The problem: Where a line in the material below has the string "Flask", please report it.

########################################

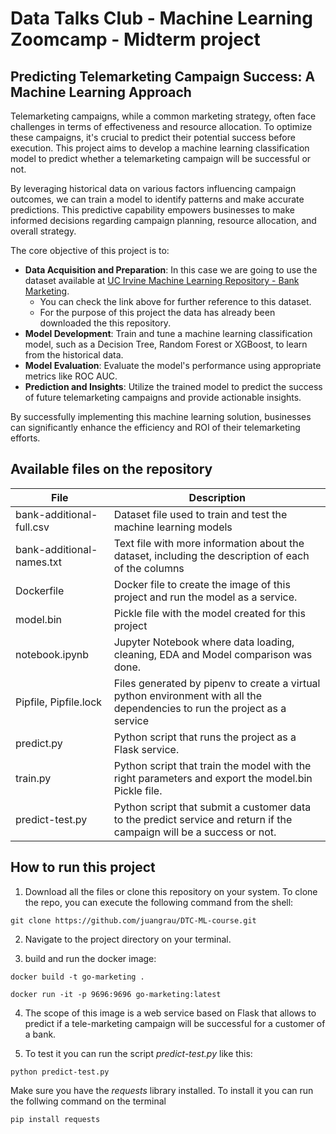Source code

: # Data Talks Club - Machine Learning Zoomcamp - Midterm project

## Predicting Telemarketing Campaign Success: A Machine Learning Approach

Telemarketing campaigns, while a common marketing strategy, often face challenges in terms of effectiveness and resource allocation. To optimize these campaigns, it's crucial to predict their potential success before execution. This project aims to develop a machine learning classification model to predict whether a telemarketing campaign will be successful or not.

By leveraging historical data on various factors influencing campaign outcomes, we can train a model to identify patterns and make accurate predictions. This predictive capability empowers businesses to make informed decisions regarding campaign planning, resource allocation, and overall strategy.

The core objective of this project is to:

- **Data Acquisition and Preparation**: In this case we are going to use the dataset available at [UC Irvine Machine Learning Repository - Bank Marketing](https://archive.ics.uci.edu/dataset/222/bank+marketing).
  - You can check the link above for further reference to this dataset.
  - For the purpose of this project the data has already been downloaded the this repository.
- **Model Development**: Train and tune a machine learning classification model, such as a Decision Tree, Random Forest or XGBoost, to learn from the historical data.
- **Model Evaluation**: Evaluate the model's performance using appropriate metrics like ROC AUC.   
- **Prediction and Insights**: Utilize the trained model to predict the success of future telemarketing campaigns and provide actionable insights.

By successfully implementing this machine learning solution, businesses can significantly enhance the efficiency and ROI of their telemarketing efforts.



## Available files on the repository

| File                      | Description                                                                                                                |
| ------------------------- | -------------------------------------------------------------------------------------------------------------------------- |
| bank-additional-full.csv  | Dataset file used to train and test the machine learning models                                                            |
| bank-additional-names.txt | Text file with more information about the dataset, including the description of each of the columns                        |
| Dockerfile                | Docker file to create the image of this project and run the model as a service.                                            |
| model.bin                 | Pickle file with the model created for this project                                                                        |
| notebook.ipynb            | Jupyter Notebook where data loading, cleaning, EDA and Model comparison was done.                                          |
| Pipfile, Pipfile.lock     | Files generated by pipenv to create a virtual python environment with all the dependencies to run the project as a service |
| predict.py                | Python script that runs the project as a Flask service.                                                                    |
| train.py                  | Python script that train the model with the right parameters and export the model.bin Pickle file.                         |
| predict-test.py           | Python script that submit a customer data to the predict service and return if the campaign will be a success or not.      |



## How to run this project

1. Download all the files or clone this repository on your system. To clone the repo, you can execute the following command from the shell:

```shell
git clone https://github.com/juangrau/DTC-ML-course.git
```

2. Navigate to the project directory on your terminal.

3. build and run the docker image:

```shell
docker build -t go-marketing .

docker run -it -p 9696:9696 go-marketing:latest
```

4. The scope of this image is a web service based on Flask that allows to predict if a tele-marketing campaign will be successful for a customer of a bank.

5. To test it you can run the script *predict-test.py* like this:

```shell
python predict-test.py
```

Make sure you have the *requests* library installed. To install it you can run the follwing command on the terminal

```shell
pip install requests
```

########################################

Expected answer:
| predict.py                | Python script that runs the project as a Flask service.                                                                    |
4. The scope of this image is a web service based on Flask that allows to predict if a tele-marketing campaign will be successful for a customer of a bank.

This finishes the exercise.